La propuesta fue hecha por los representantes a la Cámara por Santander Didier Tavera y Miguel Ángel Pinto, quienes sugirieron la adición del ar-
tículo a la iniciativa, que ya ha surtido sus dos trámites en el Senado y que fue radicada por el congresista Juan Lozano.
“Cuando conocimos el proyecto de ley hablaba principalmente de crear el grado uno de alcoholemia y de endurecer las sanciones de los conductores a través de la modificación del Código Nacional de Tránsito. No obstante, vimos que respecto a la obligatoriedad de la prueba no existía ninguna ley”, explicó Didier Tavera, representante a la Cámara por el PIN.
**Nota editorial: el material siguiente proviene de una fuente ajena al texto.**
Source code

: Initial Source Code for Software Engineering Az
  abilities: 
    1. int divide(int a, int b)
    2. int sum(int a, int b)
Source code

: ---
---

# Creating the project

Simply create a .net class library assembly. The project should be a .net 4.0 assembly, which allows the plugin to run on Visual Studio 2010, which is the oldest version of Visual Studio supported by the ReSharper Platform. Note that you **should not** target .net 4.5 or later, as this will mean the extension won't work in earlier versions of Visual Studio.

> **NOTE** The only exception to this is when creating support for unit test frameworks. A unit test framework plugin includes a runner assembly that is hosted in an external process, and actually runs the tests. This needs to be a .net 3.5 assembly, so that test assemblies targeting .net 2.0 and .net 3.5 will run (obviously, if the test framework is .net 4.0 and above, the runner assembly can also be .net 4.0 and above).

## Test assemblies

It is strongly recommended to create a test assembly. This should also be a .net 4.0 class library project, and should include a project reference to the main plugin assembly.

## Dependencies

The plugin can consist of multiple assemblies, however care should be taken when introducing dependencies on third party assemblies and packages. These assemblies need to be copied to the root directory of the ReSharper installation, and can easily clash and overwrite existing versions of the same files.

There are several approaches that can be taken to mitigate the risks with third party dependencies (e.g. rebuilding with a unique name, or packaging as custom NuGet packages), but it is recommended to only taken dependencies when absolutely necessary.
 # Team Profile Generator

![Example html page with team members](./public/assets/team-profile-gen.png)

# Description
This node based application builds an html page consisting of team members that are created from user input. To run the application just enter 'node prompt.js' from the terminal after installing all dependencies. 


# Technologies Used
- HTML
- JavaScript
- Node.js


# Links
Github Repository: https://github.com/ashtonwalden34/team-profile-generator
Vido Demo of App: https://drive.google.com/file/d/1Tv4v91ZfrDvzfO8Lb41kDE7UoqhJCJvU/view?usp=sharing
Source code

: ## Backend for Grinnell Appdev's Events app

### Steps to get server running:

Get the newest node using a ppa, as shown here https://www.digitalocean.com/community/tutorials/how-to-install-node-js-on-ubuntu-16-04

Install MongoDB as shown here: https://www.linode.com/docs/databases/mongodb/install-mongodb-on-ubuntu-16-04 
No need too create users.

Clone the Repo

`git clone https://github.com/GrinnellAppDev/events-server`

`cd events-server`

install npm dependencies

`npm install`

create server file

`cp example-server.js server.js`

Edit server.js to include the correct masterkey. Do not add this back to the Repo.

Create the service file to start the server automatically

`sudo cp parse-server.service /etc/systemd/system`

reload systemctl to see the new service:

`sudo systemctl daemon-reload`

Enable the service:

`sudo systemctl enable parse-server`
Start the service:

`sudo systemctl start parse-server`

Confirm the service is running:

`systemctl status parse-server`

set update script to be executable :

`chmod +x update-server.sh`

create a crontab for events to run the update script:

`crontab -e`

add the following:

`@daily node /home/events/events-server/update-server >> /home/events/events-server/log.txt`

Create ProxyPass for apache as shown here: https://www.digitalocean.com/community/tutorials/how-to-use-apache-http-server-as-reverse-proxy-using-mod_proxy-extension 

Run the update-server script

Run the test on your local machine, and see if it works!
El proyecto radicado por Lozano hablaba en su primer momento de sancionar a quienes tengan el nivel uno de alcohol que va entre los 20 y 39 miligramos de etanol y que es el equivalente al consumo de una cerveza, también del endurecimiento de las sanciones a quienes condujeran en estado de embriaguez con la suspensión de la licencia hasta por 10 años.
Sin embargo, y con el fin de “complementar” la ley, tanto Pinto como Tavera solicitaron la creación de un artículo que no les permitiera a los conductores evadir la prueba de alcoholemia.
“Lo que se contempla específicamente en la propuesta es que la negativa a realizar la prueba será concebida como una infracción que además de la respectiva multa conllevará a la suspensión más alta de la licencia que es de 10 años”, precisó Miguel Ángel Pinto, representante a la Cámara por el Partido Liberal.
En el debate en la Comisión VI también estuvo presente el senador y presidente del Partido de la U, Juan Lozano, quien le dio visto bueno a la propuesta hecha por los congresistas santandereanos.
Cabe recordar que Didier Tavera no estuvo presente en la votación del proyecto que pretendía darle un fin de semana de cárcel a los conductores en estado de embriaguez y que Miguel Ángel Pinto votó en contra de la iniciativa, por considerar que tenía vacíos legales.
El proyecto pasará a su cuarto y último debate en la Plenaria de la Cámara, donde se espera sea votado a favor y que de esta manera pase a sanción presidencial.